Since 2015 Jay IDK, or IDK, whichever name you were introduced with, has been on a steady ascension into a home name in Hip-Hop. His releases, sans a few later mixtapes, have given us glimpses of a consistent tenacity to make his projects as close to his vision as possible. This stands true with his lyricism-songwriting, which has given him a platform opposite of the standardized trap-rap from Atlanta. IDK doesn’t deter from trap conventions, completely, but his grounded delivery and witty writing gives him an edge in being unique and relevant. It made his debut vibrant and auspiciously astute, and it doesn’t bleed completely on his follow-up, USEE4YOURSELF, a lesser entrant to his discography.

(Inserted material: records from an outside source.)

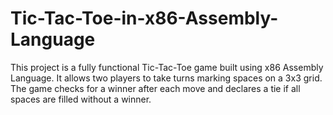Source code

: # Tic-Tac-Toe-in-x86-Assembly-Language
This project is a fully functional Tic-Tac-Toe game built using x86 Assembly Language. It allows two players to take turns marking spaces on a 3x3 grid. The game checks for a winner after each move and declares a tie if all spaces are filled without a winner.
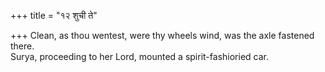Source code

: +++
title = "१२ शुची ते"

+++
Clean, as thou wentest, were thy wheels wind, was the axle fastened there.  
     Surya, proceeding to her Lord, mounted a spirit-fashioried car.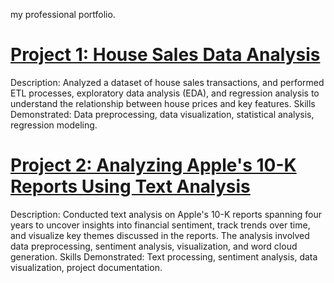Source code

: my professional portfolio. 

# [Project 1: House Sales Data Analysis](https://github.com/Sirius-Ife/houseSales_analysis)

Description: Analyzed a dataset of house sales transactions, and performed ETL processes, exploratory data analysis (EDA), and regression analysis to understand the relationship between house prices and key features. Skills Demonstrated: Data preprocessing, data visualization, statistical analysis, regression modeling.

# [Project 2: Analyzing Apple's 10-K Reports Using Text Analysis](https://github.com/Sirius-Ife/Analyzing-Apple-s-10-K-Reports-Using-Text-Analysis/tree/main)

Description: Conducted text analysis on Apple's 10-K reports spanning four years to uncover insights into financial sentiment, track trends over time, and visualize key themes discussed in the reports. The analysis involved data preprocessing, sentiment analysis, visualization, and word cloud generation. Skills Demonstrated: Text processing, sentiment analysis, data visualization, project documentation.
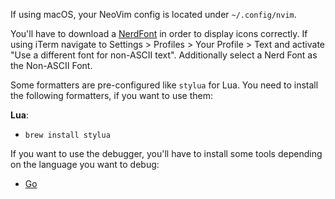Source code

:If using macOS, your NeoVim config is located under `~/.config/nvim`.

You'll have to download a [NerdFont](https://www.nerdfonts.com/font-downloads) in order to display icons correctly. If using iTerm navigate to Settings > Profiles > Your Profile > Text and activate "Use a different font for non-ASCII text". Additionally select a Nerd Font as the Non-ASCII Font.

Some formatters are pre-configured like `stylua` for Lua. You need to install the following formatters, if you want to use them:

**Lua**:
- `brew install stylua`

If you want to use the debugger, you'll have to install some tools depending on the language you want to debug:
- [Go](https://github.com/mfussenegger/nvim-dap/wiki/Debug-Adapter-installation#go)
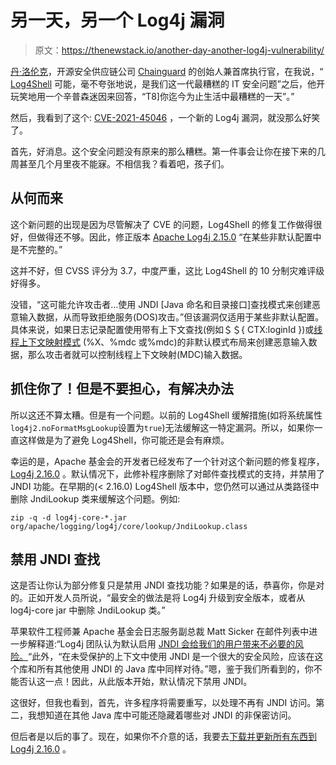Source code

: # 另一天，另一个 Log4j 漏洞

> 原文：<https://thenewstack.io/another-day-another-log4j-vulnerability/>

[丹·洛伦克](https://www.linkedin.com/in/danlorenc)，开源安全供应链公司 [Chainguard](https://chainguard.dev/) 的创始人兼首席执行官，在我说，“ [Log4Shell](https://thenewstack.io/log4shell-we-are-in-so-much-trouble/) 可能，毫不夸张地说，是我们这一代最糟糕的 IT 安全问题”之后，他开玩笑地用一个辛普森迷因来回答，“T8]你迄今为止生活中最糟糕的一天”。”

然后，我看到了这个: [CVE-2021-45046](https://nvd.nist.gov/vuln/detail/CVE-2021-45046) ，一个新的 Log4j 漏洞，就没那么好笑了。

首先，好消息。这个安全问题没有原来的那么糟糕。第一件事会让你在接下来的几周甚至几个月里夜不能寐。不相信我？看着吧，孩子们。

## **从何而来**

这个新问题的出现是因为尽管解决了 CVE 的问题，Log4Shell 的修复工作做得很好，但做得还不够。因此，修正版本 [Apache Log4j 2.15.0](https://logging.apache.org/log4j/2.x/security.html) “在某些非默认配置中是不完整的。”

这并不好，但 CVSS 评分为 3.7，中度严重，这比 Log4Shell 的 10 分制灾难评级好得多。

没错，“这可能允许攻击者…使用 JNDI [Java 命名和目录接口]查找模式来创建恶意输入数据，从而导致拒绝服务(DOS)攻击。”但该漏洞仅适用于某些非默认配置。具体来说，如果日志记录配置使用带有上下文查找(例如＄＄{ CTX:loginId })或[线程上下文映射模式](https://logging.apache.org/log4j/2.x/manual/thread-context.html) (%X、%mdc 或%mdc)的非默认模式布局来创建恶意输入数据，那么攻击者就可以控制线程上下文映射(MDC)输入数据。

## 抓住你了！但是不要担心，有解决办法

所以这还不算太糟。但是有一个问题。以前的 Log4Shell 缓解措施(如将系统属性`log4j2.noFormatMsgLookup`设置为`true`)无法缓解这一特定漏洞。所以，如果你一直这样做是为了避免 Log4Shell，你可能还是会有麻烦。

幸运的是，Apache 基金会的开发者已经发布了一个针对这个新问题的修复程序， [Log4j 2.16.0](https://lists.apache.org/thread/d6v4r6nosxysyq9rvnr779336yf0woz4) 。默认情况下，此修补程序删除了对邮件查找模式的支持，并禁用了 JNDI 功能。在早期的(< 2.16.0) Log4Shell 版本中，您仍然可以通过从类路径中删除 JndiLookup 类来缓解这个问题。例如:

`zip -q -d log4j-core-*.jar org/apache/logging/log4j/core/lookup/JndiLookup.class`

## **禁用 JNDI 查找**

这是否让你认为部分修复只是禁用 JNDI 查找功能？如果是的话，恭喜你，你是对的。正如开发人员所说，“最安全的做法是将 Log4j 升级到安全版本，或者从 log4j-core jar 中删除 JndiLookup 类。”

苹果软件工程师兼 Apache 基金会日志服务副总裁 Matt Sicker 在邮件列表中进一步解释道:“Log4j 团队认为默认启用 [JNDI 会给我们的用户带来不必要的风险。](https://lists.apache.org/thread/t72msv9cpxw9q5zw8rfkhx52v24z57f1)“此外，“在未受保护的上下文中使用 JNDI 是一个很大的安全风险，应该在这个库和所有其他使用 JNDI 的 Java 库中同样对待。”嗯，鉴于我们所看到的，你不能否认这一点！因此，从此版本开始，默认情况下禁用 JNDI。

这很好，但我也看到，首先，许多程序将需要重写，以处理不再有 JNDI 访问。第二，我想知道在其他 Java 库中可能还隐藏着哪些对 JNDI 的非保密访问。

但后者是以后的事了。现在，如果你不介意的话，我要去[下载并更新所有东西到 Log4j 2.16.0](https://logging.apache.org/log4j/2.x/download.html) 。

<svg xmlns:xlink="http://www.w3.org/1999/xlink" viewBox="0 0 68 31" version="1.1"><title>Group</title> <desc>Created with Sketch.</desc></svg>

IDK has been one to keep a loose construct of a concept lining the base of his albums, usually working them with thematic opinions. His debut excelled in exploring his esoteric style and a sense of realism as we see this rapper make waves without having to fall into pop conventions. Like Kendrick Lamar, who he references on this album, IDK has found a way to make himself marketable without completely changing his identity. He explores this more on USEE4YOURSELF, which causes it to falter here and there; specifically, as the album starts to come to a close.
What IDK explores on USEE4YOURSELF is perceived notions that have stuck with him throughout the years, most of which have been due to an absence of love. He makes puts in the effort to make it known on the intro, which closes on a car accident and all we hear is the rain and the radio talking about love and how a lack of physical and effervescent expressions of love doesn’t necessarily mean there is a lack of love. It’s a mouthful to understand, but your therapist may have explained this simpler in the past. However, this has been a dominating force behind his slightly direct and ludicrously fun nature.

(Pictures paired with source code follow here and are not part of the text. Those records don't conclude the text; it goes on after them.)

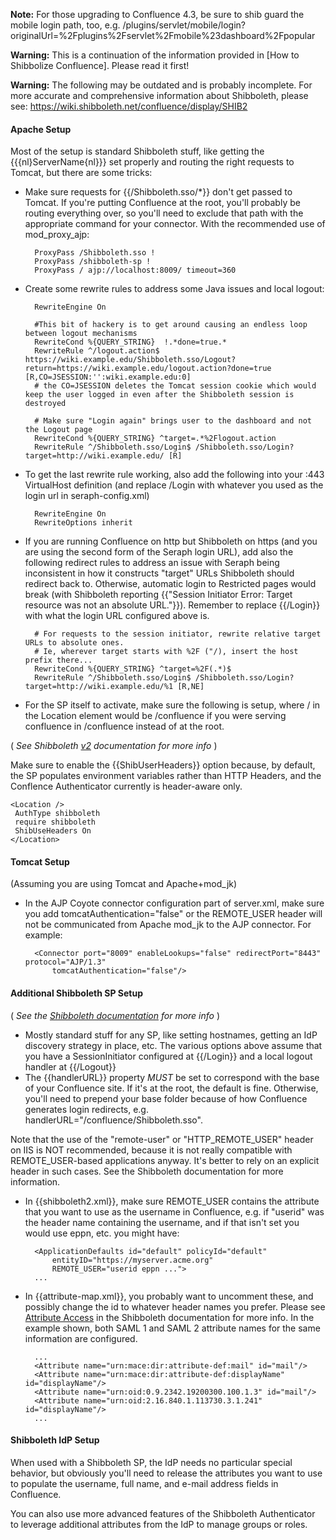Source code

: **Note:** For those upgrading to Confluence 4.3, be sure to shib guard the mobile login path, too, e.g. /plugins/servlet/mobile/login?originalUrl=%2Fplugins%2Fservlet%2Fmobile%23dashboard%2Fpopular

**Warning:** This is a continuation of the information provided in [How to Shibbolize Confluence]. Please read it first\!

**Warning:** The following may be outdated and is probably incomplete. For more accurate and comprehensive information about Shibboleth, please see: https://wiki.shibboleth.net/confluence/display/SHIB2

#### Apache Setup

Most of the setup is standard Shibboleth stuff, like getting the {{{nl}ServerName{nl}}} set properly and routing the right requests to Tomcat, but there are some tricks:

* Make sure requests for {{/Shibboleth.sso/\*}} don't get passed to Tomcat. If you're putting Confluence at the root, you'll probably be routing everything over, so you'll need to exclude that path with the appropriate command for your connector. With the recommended use of mod_proxy_ajp:

        ProxyPass /Shibboleth.sso !
        ProxyPass /shibboleth-sp !
        ProxyPass / ajp://localhost:8009/ timeout=360

* Create some rewrite rules to address some Java issues and local logout:

        RewriteEngine On
        
        #This bit of hackery is to get around causing an endless loop between logout mechanisms
        RewriteCond %{QUERY_STRING}  !.*done=true.*
        RewriteRule ^/logout.action$ https://wiki.example.edu/Shibboleth.sso/Logout?return=https://wiki.example.edu/logout.action?done=true [R,CO=JSESSION:'':wiki.example.edu:0]
        # the CO=JSESSION deletes the Tomcat session cookie which would keep the user logged in even after the Shibboleth session is destroyed
        
        # Make sure "Login again" brings user to the dashboard and not the Logout page
        RewriteCond %{QUERY_STRING} ^target=.*%2Flogout.action
        RewriteRule ^/Shibboleth.sso/Login$ /Shibboleth.sso/Login?target=http://wiki.example.edu/ [R]

* To get the last rewrite rule working, also add the following into your :443 VirtualHost definition (and replace /Login with whatever you used as the login url in seraph-config.xml)

        RewriteEngine On
        RewriteOptions inherit

* If you are running Confluence on http but Shibboleth on https (and you are using the second form of the Seraph login URL), add also the following redirect rules to address an issue with Seraph being inconsistent in how it constructs "target" URLs Shibboleth should redirect back to.  Otherwise, automatic login to Restricted pages would break (with Shibboleth reporting {{"Session Initiator Error: Target resource was not an absolute URL."}}). Remember to replace {{/Login}} with what the login URL configured above is.

        # For requests to the session initiator, rewrite relative target URLs to absolute ones.
        # Ie, wherever target starts with %2F ("/), insert the host prefix there...
        RewriteCond %{QUERY_STRING} ^target=%2F(.*)$
        RewriteRule ^/Shibboleth.sso/Login$ /Shibboleth.sso/Login?target=http://wiki.example.edu/%1 [R,NE]

* For the SP itself to activate, make sure the following is setup, where / in the Location element would be /confluence  if you were serving confluence in /confluence instead of at the root.

( _See Shibboleth [v2](https://wiki.shibboleth.net/confluence/display/SHIB2) documentation for more info_ )

Make sure to enable the {{ShibUserHeaders}} option because, by default, the SP populates environment variables rather than HTTP Headers, and the Conflence Authenticator currently is header-aware only.

    <Location />
     AuthType shibboleth
     require shibboleth
     ShibUseHeaders On
    </Location>

#### Tomcat Setup

(Assuming you are using Tomcat and Apache+mod_jk)
* In the AJP Coyote connector configuration part of server.xml, make sure you add tomcatAuthentication="false" or the REMOTE_USER header will not be communicated from Apache mod_jk to the AJP connector. For example:

        <Connector port="8009" enableLookups="false" redirectPort="8443" protocol="AJP/1.3"
            tomcatAuthentication="false"/>

#### Additional Shibboleth SP Setup

( _See the [Shibboleth documentation](https://wiki.shibboleth.net/confluence/display/SHIB2) for more info_ )

* Mostly standard stuff for any SP, like setting hostnames, getting an IdP discovery strategy in place, etc. The various options above assume that you have a SessionInitiator configured at {{/Login}} and a local logout handler at {{/Logout}}
* The {{handlerURL}} property *MUST* be set to correspond with the base of your Confluence site. If it's at the root, the default is fine. Otherwise, you'll need to prepend your base folder because of how Confluence generates login redirects, e.g. handlerURL="/confluence/Shibboleth.sso".

Note that the use of the "remote-user" or "HTTP_REMOTE_USER" header on IIS is NOT recommended, because it is not really compatible with REMOTE_USER-based applications anyway. It's better to rely on an explicit header in such cases. See the Shibboleth documentation for more information.

* In {{shibboleth2.xml}}, make sure REMOTE_USER contains the attribute that you want to use as the username in Confluence, e.g. if "userid" was the header name containing the username, and if that isn't set you would use eppn, etc. you might have:

        <ApplicationDefaults id="default" policyId="default"
            entityID="https://myserver.acme.org"
            REMOTE_USER="userid eppn ...">
        ...

* In {{attribute-map.xml}}, you probably want to uncomment these, and possibly change the id to whatever header names you prefer. Please see [Attribute Access](https://wiki.shibboleth.net/confluence/display/SHIB2/NativeSPAttributeAccess) in the Shibboleth documentation for more info. In the example shown, both SAML 1 and SAML 2 attribute names for the same information are configured.

        ...
        <Attribute name="urn:mace:dir:attribute-def:mail" id="mail"/>
        <Attribute name="urn:mace:dir:attribute-def:displayName" id="displayName"/>
        <Attribute name="urn:oid:0.9.2342.19200300.100.1.3" id="mail"/>
        <Attribute name="urn:oid:2.16.840.1.113730.3.1.241" id="displayName"/>
        ...

#### Shibboleth IdP Setup

When used with a Shibboleth SP, the IdP needs no particular special behavior, but obviously you'll need to release the attributes you want to use to populate the username, full name, and e-mail address fields in Confluence.

You can also use more advanced features of the Shibboleth Authenticator to leverage additional attributes from the IdP to manage groups or roles.
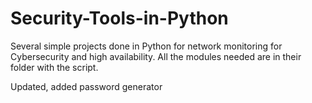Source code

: # Security-Tools-in-Python
Several simple projects done in Python for network monitoring for Cybersecurity and high availability. All the modules needed are in their folder with the script.

Updated, added password generator


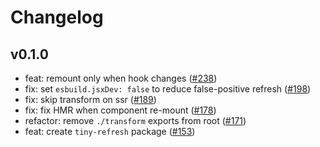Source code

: # Changelog

## v0.1.0

- feat: remount only when hook changes ([#238](https://github.com/hi-ogawa/js-utils/pull/238))
- fix: set `esbuild.jsxDev: false` to reduce false-positive refresh ([#198](https://github.com/hi-ogawa/js-utils/pull/198))
- fix: skip transform on ssr ([#189](https://github.com/hi-ogawa/js-utils/pull/189))
- fix: fix HMR when component re-mount ([#178](https://github.com/hi-ogawa/js-utils/pull/178))
- refactor: remove `./transform` exports from root ([#171](https://github.com/hi-ogawa/js-utils/pull/171))
- feat: create `tiny-refresh` package ([#153](https://github.com/hi-ogawa/js-utils/pull/153))

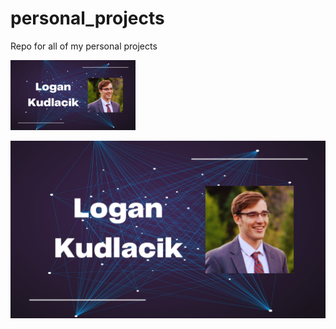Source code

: # personal_projects
Repo for all of my personal projects

<img src="banner_pic.png" alt="drawing" width="200"/>

![alt text](https://github.com/logankud/personal_projects/blob/main/banner_pic.png?raw=true)

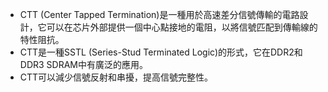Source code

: - CTT (Center Tapped Termination)是一種用於高速差分信號傳輸的電路設計，它可以在芯片外部提供一個中心點接地的電阻，以將信號匹配到傳輸線的特性阻抗。
- CTT是一種SSTL (Series-Stud Terminated Logic)的形式，它在DDR2和DDR3 SDRAM中有廣泛的應用。
- CTT可以減少信號反射和串擾，提高信號完整性。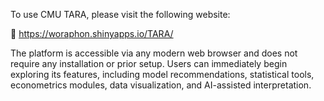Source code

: To use CMU TARA, please visit the following website:

🔗 https://woraphon.shinyapps.io/TARA/

The platform is accessible via any modern web browser and does not require any installation or prior setup. Users can immediately begin exploring its features, including model recommendations, statistical tools, econometrics modules, data visualization, and AI-assisted interpretation.

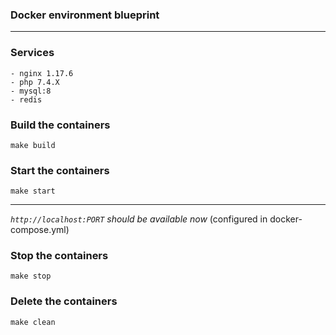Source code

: ### Docker environment blueprint
---
### Services
    - nginx 1.17.6
    - php 7.4.X
    - mysql:8
    - redis

### Build the containers 
`make build`    

### Start the containers 
`make start`    

___
*`http://localhost:PORT` should be available now* (configured in docker-compose.yml)

### Stop the containers 
`make stop`  

### Delete the containers 
`make clean`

One thing hasn’t changed beyond the fun nature he gives off behind the microphone, and that is the way he delivers the themes. Ranging in styles from introspective to dirty without context, he has his strengths, but on here it becomes a stoppage gap as we hear him reaching, like on “10 Feet” with T-Pain, which is nothing short of an off-brand dirty love track that speaks on the physical aspects of love, but the repetitive and boring melodies, along with “Keto,” makes the lead into the closing underwhelming, albeit the fun “Peloton,” in between the two tracks.

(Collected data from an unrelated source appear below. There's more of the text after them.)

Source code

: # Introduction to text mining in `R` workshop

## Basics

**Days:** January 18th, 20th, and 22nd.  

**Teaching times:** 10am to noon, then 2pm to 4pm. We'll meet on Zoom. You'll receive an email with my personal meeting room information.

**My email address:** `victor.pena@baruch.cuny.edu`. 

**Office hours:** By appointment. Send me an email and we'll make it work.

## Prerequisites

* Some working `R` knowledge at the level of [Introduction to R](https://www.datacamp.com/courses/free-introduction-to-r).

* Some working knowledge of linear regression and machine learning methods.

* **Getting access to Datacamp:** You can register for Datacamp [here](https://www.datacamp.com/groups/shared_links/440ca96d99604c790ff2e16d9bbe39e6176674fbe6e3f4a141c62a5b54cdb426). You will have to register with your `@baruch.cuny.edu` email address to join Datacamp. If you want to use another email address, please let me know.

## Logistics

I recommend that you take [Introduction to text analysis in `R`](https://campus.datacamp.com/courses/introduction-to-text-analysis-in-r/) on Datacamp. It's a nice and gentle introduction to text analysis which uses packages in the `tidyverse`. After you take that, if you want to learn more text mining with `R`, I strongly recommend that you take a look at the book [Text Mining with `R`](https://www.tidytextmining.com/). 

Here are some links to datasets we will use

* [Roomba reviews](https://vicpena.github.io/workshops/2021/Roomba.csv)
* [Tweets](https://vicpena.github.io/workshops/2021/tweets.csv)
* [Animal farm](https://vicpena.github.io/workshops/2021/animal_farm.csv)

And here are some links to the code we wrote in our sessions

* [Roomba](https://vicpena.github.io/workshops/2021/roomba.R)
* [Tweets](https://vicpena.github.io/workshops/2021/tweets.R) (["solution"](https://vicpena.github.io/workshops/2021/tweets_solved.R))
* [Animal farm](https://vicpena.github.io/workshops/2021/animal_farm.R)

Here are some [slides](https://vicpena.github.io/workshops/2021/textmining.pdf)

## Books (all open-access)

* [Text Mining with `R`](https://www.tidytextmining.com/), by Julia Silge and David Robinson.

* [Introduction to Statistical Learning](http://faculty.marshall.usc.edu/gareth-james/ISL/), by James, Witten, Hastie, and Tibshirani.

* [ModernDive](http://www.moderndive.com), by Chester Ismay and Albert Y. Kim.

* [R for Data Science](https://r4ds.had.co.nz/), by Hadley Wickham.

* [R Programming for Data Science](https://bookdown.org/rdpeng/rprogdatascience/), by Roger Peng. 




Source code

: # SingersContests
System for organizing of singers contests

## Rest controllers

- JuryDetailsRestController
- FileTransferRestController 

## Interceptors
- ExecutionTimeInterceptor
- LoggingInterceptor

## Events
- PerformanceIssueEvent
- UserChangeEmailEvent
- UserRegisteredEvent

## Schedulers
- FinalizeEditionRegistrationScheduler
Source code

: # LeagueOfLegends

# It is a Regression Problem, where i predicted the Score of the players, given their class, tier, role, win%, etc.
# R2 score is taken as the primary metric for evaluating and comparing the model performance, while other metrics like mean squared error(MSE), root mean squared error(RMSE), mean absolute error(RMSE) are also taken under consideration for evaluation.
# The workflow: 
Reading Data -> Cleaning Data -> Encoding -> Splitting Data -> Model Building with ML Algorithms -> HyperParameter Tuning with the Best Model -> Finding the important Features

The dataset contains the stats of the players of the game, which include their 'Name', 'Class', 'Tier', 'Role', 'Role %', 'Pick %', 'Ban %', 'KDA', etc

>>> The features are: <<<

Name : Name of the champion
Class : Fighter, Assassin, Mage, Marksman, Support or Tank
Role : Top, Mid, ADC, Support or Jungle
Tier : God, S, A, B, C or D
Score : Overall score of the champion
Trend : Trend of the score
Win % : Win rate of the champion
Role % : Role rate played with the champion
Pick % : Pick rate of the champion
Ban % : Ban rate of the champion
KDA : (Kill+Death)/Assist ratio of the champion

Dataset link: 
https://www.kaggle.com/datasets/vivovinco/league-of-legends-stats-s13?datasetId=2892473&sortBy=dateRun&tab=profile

These tracks don’t necessarily fit within the grand scheme unless you’re one to reach and find reasoning, but many of his commercially-driven tracks start to stack on top of each other gathering cobwebs as it barely gets a play. Though it’s an ongoing issue on the album, not every track comes across similarly to the aforementioned. With standouts like “Puerto Rico” and “Shoot My Shot,” featuring Offset of Migos, IDK finds ways to make these tracks work, individually, despite a lack of conciseness within the overarching emotions he wants to emote.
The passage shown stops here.